When I was a Catholic school boy, I used to wonder about the purpose of Judgment Day, the biblical Apocalypse. If most everyone – all but a tiny fraction still living when the world ends – have already been judged and sentenced at the hour of their death, why design a system in which everyone is resummoned from hell or heaven, or has their purgatorial sentence commuted, only to judge them all again, redelivering a verdict that almost all of the souls have long since known and lived (after-lived?) with? The only good answer that I can come up with now is that the Apocalypse is one of those contradictory temporal abstractions that softens the cognitive blow that comes of the contemplation of sublime temporalities – the time of incessance is reified down into a concluding punctum. It is mystification by shorthand, a perspectival trick.

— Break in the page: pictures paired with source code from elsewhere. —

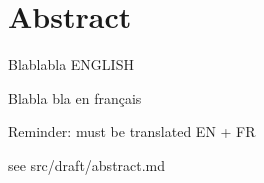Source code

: \chapter*{Abstract}

Blablabla ENGLISH

Blabla bla en français


Reminder: must be translated EN + FR


see src/draft/abstract.md
\newpage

Nothing ever ends, and certainly nothing ends like that. There’s a picture of a queen on the notes in my wallet. And my children attend a school where there are crayon-drawn illustrations of scenes from the Bible on the walls. Not all that different from Emma Bovary’s ravenous desire to experience an event like those that she’s read about in her aristocratically-originated romances, we today still long for the cognitive and psychological benefit that comes of abbreviation and culmination. It is pleasing to have what troubles us – whether the corrupt inhumanity of our economic system or the slow-motion collapse of our enviroment – narrowed to two hours, wrapped up before the closing credits, fully contained within a dramatic movement.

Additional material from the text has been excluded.